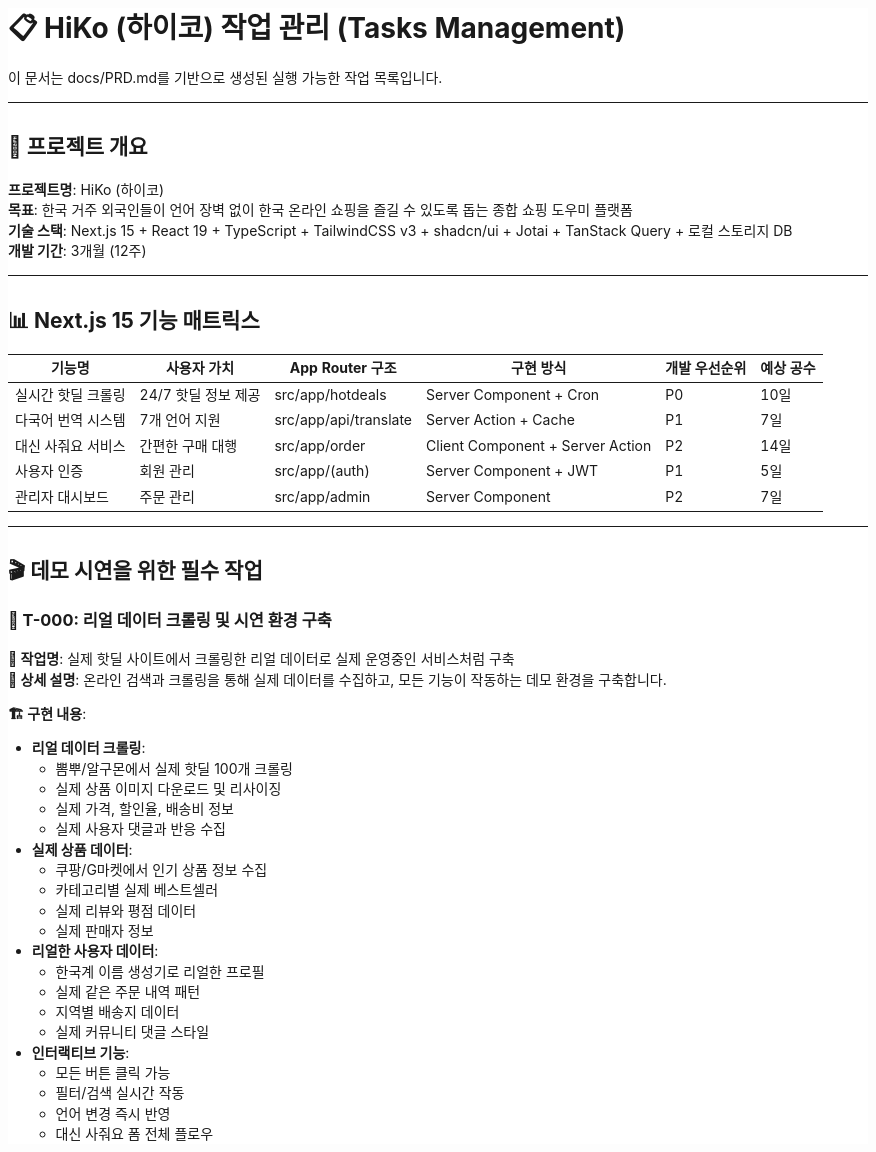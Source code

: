 # 📋 HiKo (하이코) 작업 관리 (Tasks Management)

이 문서는 docs/PRD.md를 기반으로 생성된 실행 가능한 작업 목록입니다.

---

## 🎯 프로젝트 개요

**프로젝트명**: HiKo (하이코)  
**목표**: 한국 거주 외국인들이 언어 장벽 없이 한국 온라인 쇼핑을 즐길 수 있도록 돕는 종합 쇼핑 도우미 플랫폼  
**기술 스택**: Next.js 15 + React 19 + TypeScript + TailwindCSS v3 + shadcn/ui + Jotai + TanStack Query + 로컬 스토리지 DB  
**개발 기간**: 3개월 (12주)

---

## 📊 Next.js 15 기능 매트릭스

| 기능명 | 사용자 가치 | App Router 구조 | 구현 방식 | 개발 우선순위 | 예상 공수 |
|--------|-------------|----------------|-----------|---------------|-----------|
| 실시간 핫딜 크롤링 | 24/7 핫딜 정보 제공 | src/app/hotdeals | Server Component + Cron | P0 | 10일 |
| 다국어 번역 시스템 | 7개 언어 지원 | src/app/api/translate | Server Action + Cache | P1 | 7일 |
| 대신 사줘요 서비스 | 간편한 구매 대행 | src/app/order | Client Component + Server Action | P2 | 14일 |
| 사용자 인증 | 회원 관리 | src/app/(auth) | Server Component + JWT | P1 | 5일 |
| 관리자 대시보드 | 주문 관리 | src/app/admin | Server Component | P2 | 7일 |

---

## 🎬 데모 시연을 위한 필수 작업

### 🔹 T-000: 리얼 데이터 크롤링 및 시연 환경 구축
**📝 작업명**: 실제 핫딜 사이트에서 크롤링한 리얼 데이터로 실제 운영중인 서비스처럼 구축  
**📄 상세 설명**: 온라인 검색과 크롤링을 통해 실제 데이터를 수집하고, 모든 기능이 작동하는 데모 환경을 구축합니다.

**🏗️ 구현 내용**:
- **리얼 데이터 크롤링**: 
  - 뽐뿌/알구몬에서 실제 핫딜 100개 크롤링
  - 실제 상품 이미지 다운로드 및 리사이징
  - 실제 가격, 할인율, 배송비 정보
  - 실제 사용자 댓글과 반응 수집
- **실제 상품 데이터**:
  - 쿠팡/G마켓에서 인기 상품 정보 수집
  - 카테고리별 실제 베스트셀러
  - 실제 리뷰와 평점 데이터
  - 실제 판매자 정보
- **리얼한 사용자 데이터**:
  - 한국계 이름 생성기로 리얼한 프로필
  - 실제 같은 주문 내역 패턴
  - 지역별 배송지 데이터
  - 실제 커뮤니티 댓글 스타일
- **인터랙티브 기능**:
  - 모든 버튼 클릭 가능
  - 필터/검색 실시간 작동
  - 언어 변경 즉시 반영
  - 대신 사줘요 폼 전체 플로우
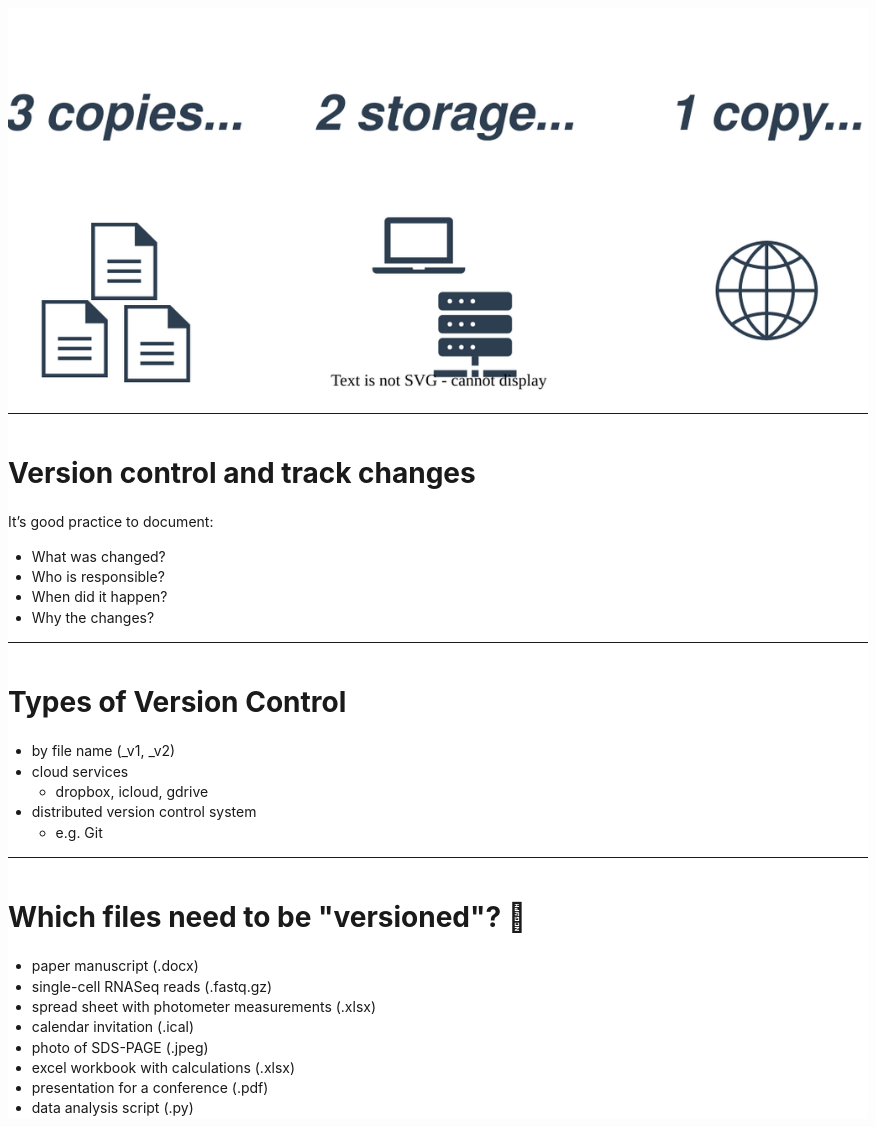 ![w:800](./../../../images/3-2-1-backup-rule.drawio.svg)

---

# Version control and track changes

It’s good practice to document:

- What was changed?
- Who is responsible?
- When did it happen?
- Why the changes?

---

# Types of Version Control

- by file name (_v1, _v2)
- cloud services
  - dropbox, icloud, gdrive
- distributed version control system
  - e.g. Git

---

# Which files need to be "versioned"? :pencil: 

- paper manuscript (.docx)
- single-cell RNASeq reads (.fastq.gz)
- spread sheet with photometer measurements (.xlsx)
- calendar invitation (.ical)
- photo of SDS-PAGE (.jpeg)
- excel workbook with calculations (.xlsx)
- presentation for a conference (.pdf)
- data analysis script (.py)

# # # # #

Each line from the one with "- Who is responsible?" to the end of the material should be duplicated exactly, and no other line.

- Who is responsible?
- When did it happen?
- Why the changes?

---

# Types of Version Control

- by file name (_v1, _v2)
- cloud services
  - dropbox, icloud, gdrive
- distributed version control system
  - e.g. Git

---

# Which files need to be "versioned"? :pencil: 

- paper manuscript (.docx)
- single-cell RNASeq reads (.fastq.gz)
- spread sheet with photometer measurements (.xlsx)
- calendar invitation (.ical)
- photo of SDS-PAGE (.jpeg)
- excel workbook with calculations (.xlsx)
- presentation for a conference (.pdf)
- data analysis script (.py)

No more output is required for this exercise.